La soirée chez Jean et Pascale est celle des présentations. Une certaine timidité mutuelle laisse entrevoir un groupe totalement différent du précédent. Il pourrait y avoir une jolie petite habitude qui s’installe à Figeirolles. Le bon repas, la recette qu’on aurait envie d’emporter, une soirée chaleureuse, une nuit sous la yourte …
Surprendre
Cette année, chaque semaine débute par une immersion profonde et hors du temps. Ce fut naturellement les grottes Chauvet et Orgnac pour l’inauguration. Dans ce début de Cévennes, au matin du lundi de la deuxième semaine, ce sera depuis une de ces « grottes transitionnelles » dont parlait Jean Corneloup l’année dernière : le studio de musique de Jean Poinsignon, musicien du vivant. Une petite sous-pente où l’artiste dépeint des paysages mélodieux uniquement faits de sons du vivant, vibrants sur les parois de bois de son studio. Dehors le paysage (que l’on sait fantastique) est totalement remplacé par une paroi de brouillard blanc irisé d’une pluie assez dense. Pour sortir de cette caverne météorologique, nous devons prendre la voiture pour aller à l’Espinas.
Le nouveau voyage commence, dans sa première partie, sur les traces de l’année dernière. L’école de la pierre sèche se visite rapidement sous la pluie, le tiers-lieu de l’association Epidemain est présenté par Véro au cours du repas, à l’abri, en salle, sans profiter du célèbre point de vue de la terrasse de l’auberge de l’Espinas totalement bouché. Le paysage est en carte blanche, les marcheurs doivent nous croire sur parole.
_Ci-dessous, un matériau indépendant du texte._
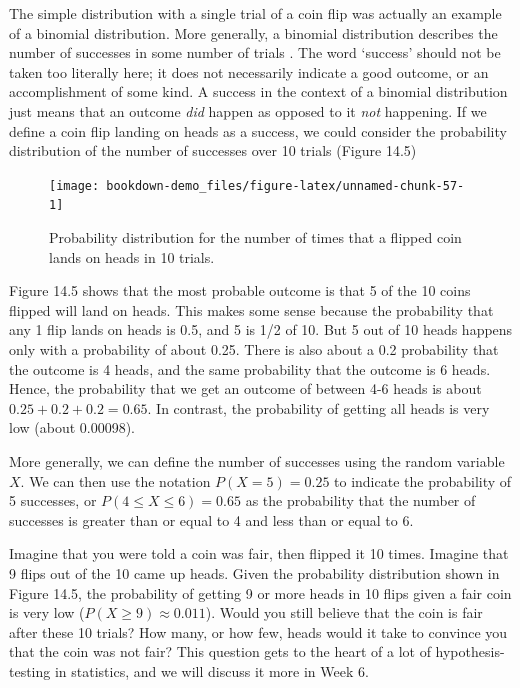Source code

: \documentclass[
]{scrbook}
\begin{document}
The simple distribution with a single trial of a coin flip was actually an example of a binomial distribution.
More generally, a binomial distribution describes the number of successes in some number of trials \citep{Miller2004}.
The word `success' should not be taken too literally here; it does not necessarily indicate a good outcome, or an accomplishment of some kind.
A success in the context of a binomial distribution just means that an outcome \emph{did} happen as opposed to it \emph{not} happening.
If we define a coin flip landing on heads as a success, we could consider the probability distribution of the number of successes over 10 trials (Figure 14.5)

\begin{figure}
\texttt{[image: bookdown-demo\_files/figure-latex/unnamed-chunk-57-1]} \caption{Probability distribution for the number of times that a flipped coin lands on heads in 10 trials.}\label{fig:unnamed-chunk-57}
\end{figure}

Figure 14.5 shows that the most probable outcome is that 5 of the 10 coins flipped will land on heads.
This makes some sense because the probability that any 1 flip lands on heads is 0.5, and 5 is 1/2 of 10.
But 5 out of 10 heads happens only with a probability of about 0.25.
There is also about a 0.2 probability that the outcome is 4 heads, and the same probability that the outcome is 6 heads.
Hence, the probability that we get an outcome of between 4-6 heads is about \(0.25 + 0.2 + 0.2 = 0.65\).
In contrast, the probability of getting all heads is very low (about 0.00098).

More generally, we can define the number of successes using the random variable \(X\).
We can then use the notation \(P(X = 5) = 0.25\) to indicate the probability of 5 successes, or \(P(4 \leq X \leq 6) = 0.65\) as the probability that the number of successes is greater than or equal to 4 and less than or equal to 6.

Imagine that you were told a coin was fair, then flipped it 10 times.
Imagine that 9 flips out of the 10 came up heads.
Given the probability distribution shown in Figure 14.5, the probability of getting 9 or more heads in 10 flips given a fair coin is very low (\(P(X \geq 9) \approx 0.011\)).
Would you still believe that the coin is fair after these 10 trials?
How many, or how few, heads would it take to convince you that the coin was not fair?
This question gets to the heart of a lot of hypothesis-testing in statistics, and we will discuss it more in Week 6.
\end{document}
Camille sortant de sa cuisine, prends le temps comme chacun de nos hôtes, de raconter ce qu’il fait dans ce lieu perdu dans les nuages.
Je les observe, eux qui n’ont pas encore marché et qui ont maintenant les jambes qui fourmillent d’impatience. C’est leur première matinée et ils sont déjà bombardés de rencontres surprenantes, inspirantes. Ils posent des questions et apprennent déjà beaucoup. Après le repas, je me joins à eux pour les guider sur cette première demi-journée. Je suis le marcheur du lundi.
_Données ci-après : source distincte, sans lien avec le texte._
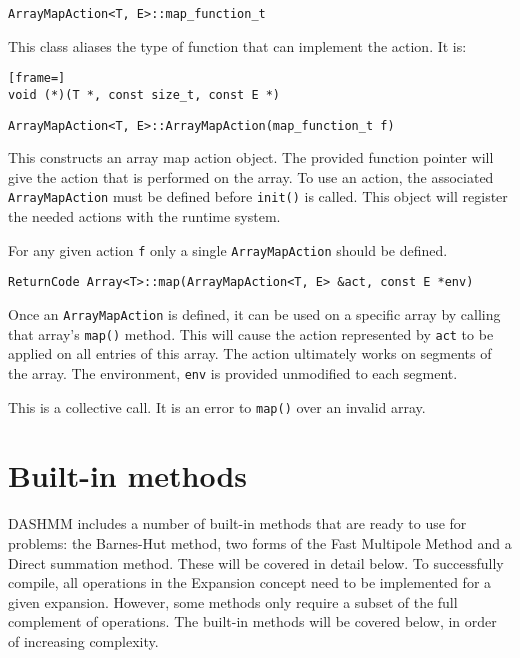 \begin{lstlisting}
ArrayMapAction<T, E>::map_function_t
\end{lstlisting}

\noindent This class aliases the type of function that can implement the
action. It is:

\begin{lstlisting}[frame=]
void (*)(T *, const size_t, const E *)
\end{lstlisting}

\begin{lstlisting}
ArrayMapAction<T, E>::ArrayMapAction(map_function_t f)
\end{lstlisting}

\noindent This constructs an array map action object. The provided function
pointer
will give the action that is performed on the array. To use an action,
the associated \texttt{ArrayMapAction} must be defined before \texttt{init()} is
called. This object will register the needed actions with the runtime system.

For any given action \texttt{f} only a single \texttt{ArrayMapAction}
should be defined.

\begin{lstlisting}
ReturnCode Array<T>::map(ArrayMapAction<T, E> &act, const E *env)
\end{lstlisting}

\noindent Once an \texttt{ArrayMapAction} is defined, it can be used on a
specific array
by calling that array's \texttt{map()} method. This will cause the action
represented by \texttt{act} to be applied on all entries of this array. The
action ultimately works on segments of the array. The environment, \texttt{env}
is provided unmodified to each segment.

This is a collective call. It is an error to \texttt{map()} over an invalid array.


\section{Built-in methods}
\label{sec:bi-met}

DASHMM includes a number of built-in methods that are ready to use for
problems: the Barnes-Hut method, two forms of the Fast Multipole Method and
a Direct summation method. These will be covered in detail below. To
successfully compile, all operations in the Expansion concept need to be
implemented for a given expansion. However, some methods only require a
subset of the full complement of operations. The built-in methods will be
covered below, in order of increasing complexity.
Sérieusement équipés pour la pluie, nous nous lançons en direction du Labo à Masmejean. Enfin le retour à nos pas, au rythme, à l’engagement du corps. Les yeux sont rivés au sol, attentifs aux pierres glissantes ou roulantes, aux flaques éparses et profondes. Les paroles entendues raisonnent dans les capuches des bossus que nous sommes, la forme du sac à dos sous la cape transformant en escargot bipède souvent gris parfois fluo tous les marcheurs et marcheuses de ces jours pluvieux.
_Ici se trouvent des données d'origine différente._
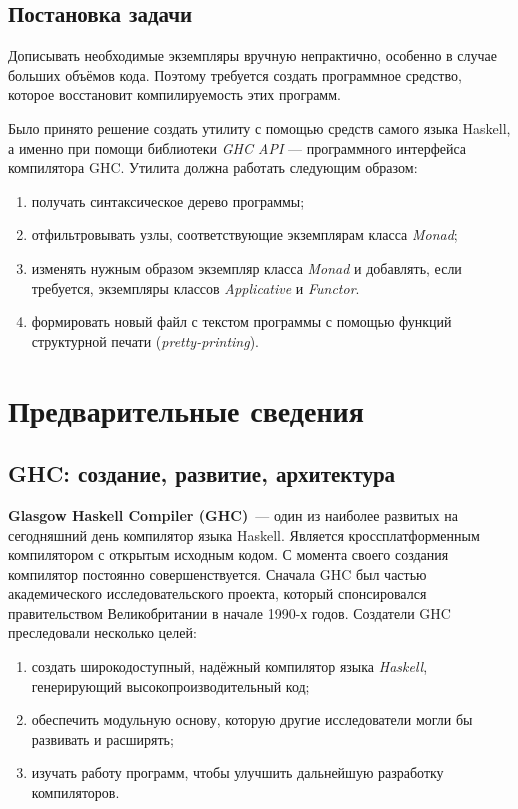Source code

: \section*{Постановка задачи}
Дописывать необходимые экземпляры вручную непрактично, особенно в случае больших объёмов кода. Поэтому требуется создать программное средство, которое восстановит компилируемость этих программ.

Было принято решение создать утилиту с помощью средств самого языка Haskell, а именно при помощи библиотеки \textit{GHC API} --- программного интерфейса компилятора GHC. Утилита должна работать следующим образом:
\begin{enumerate}[1)]
\item получать синтаксическое дерево программы;
\item отфильтровывать узлы, соответствующие экземплярам класса \textit{Monad};
\item изменять нужным образом экземпляр класса \textit{Monad} и добавлять, если требуется, экземпляры классов \textit{Applicative} и \textit{Functor}.
\item формировать новый файл с текстом программы с помощью функций структурной печати (\textit{pretty-printing}).
\end{enumerate}


\newpage
\chapter{Предварительные сведения}
\label{sec:prelim}

\section{GHC: создание, развитие, архитектура}
\textbf{Glasgow Haskell Compiler (GHC)}~--- один из наиболее развитых на сегодняшний день компилятор языка Haskell. Является кроссплатформенным компилятором с открытым исходным кодом. С момента своего создания компилятор постоянно совершенствуется. Сначала GHC был частью академического исследовательского проекта, который спонсировался правительством Великобритании в начале 1990-х годов. Создатели GHC преследовали несколько целей:
\begin{enumerate}[1)]
\item создать широкодоступный, надёжный компилятор языка \textit{Haskell}, генерирующий высокопроизводительный код;
\item обеспечить модульную основу, которую другие исследователи могли бы развивать и расширять;
\item изучать работу программ, чтобы улучшить дальнейшую разработку компиляторов.
\end{enumerate}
Dans l’après-midi, la traversée de la forêt du Bougès relève les visages au fur et mesure que la pluie cesse. Les yeux se croisent davantage, les langues se délient, des petites conversations naissent autour d’une mousse un peu trop verte, de quelques bourgeons difficilement reconnaissables et les kilomètres dépassent la dizaine. Depuis l’Espinas, nous croisons un âne avec sa petite famille de touristes et furtivement mais très clairement, un chamois relève la tête en même temps que nous, le temps d’un regard échangé. L’alouette et le coucou semblent vouloir faire un bout de chemin à nos côtés, peut-être nous annoncent ils ? En fin de journée dans la forêt, la carte se déplie plusieurs fois et nous nous perdons. Un peu. Le temps de comprendre, d’apprendre et de reprendre le bon chemin.
Au bas de Masmejean, le gué du ruisseau n’existe plus, à sa place un torrent de montagne vif. Pas le choix : enlever chaussures et chaussettes, remonter le pantalon au-dessus des genoux et serrer les dents. C’est froid et joyeux, nous traversons comme des gamins, l’autre rive est un tapis d’herbe verte et douce invitant à poursuivre pieds nus. Je n’aurais pas aimé le faire dans l’autre sens, en début de marche et direction les caillasses. Je regarde les marcheurs, il y a quelque chose de différent. Je l’avais remarqué plusieurs fois dans les marches précédentes et maintenant je le guette, cet instant où l’on voit naître un petit groupe d’inconnus désormais solidaires. Ce passage est une initiation, un rite imposé par la nature, doux et révélateur.
Cette première journée s’achève comme l’année précédente avec la rencontre de Cécile et Cyril Djalmit, dans ce petit théâtre de montagne que nous connaissons bien maintenant, le Labo de Masmejean.
Je mesure ce qu’est pour les marcheurs cette approche par les chemins, à travers bois, le pantalon retroussé, au terme d’une journée commencée à écouter la huppe faire pou pou pou en accompagnement d’un grillon, dans le studio de Jean, une quinzaine de kilomètres plus tôt.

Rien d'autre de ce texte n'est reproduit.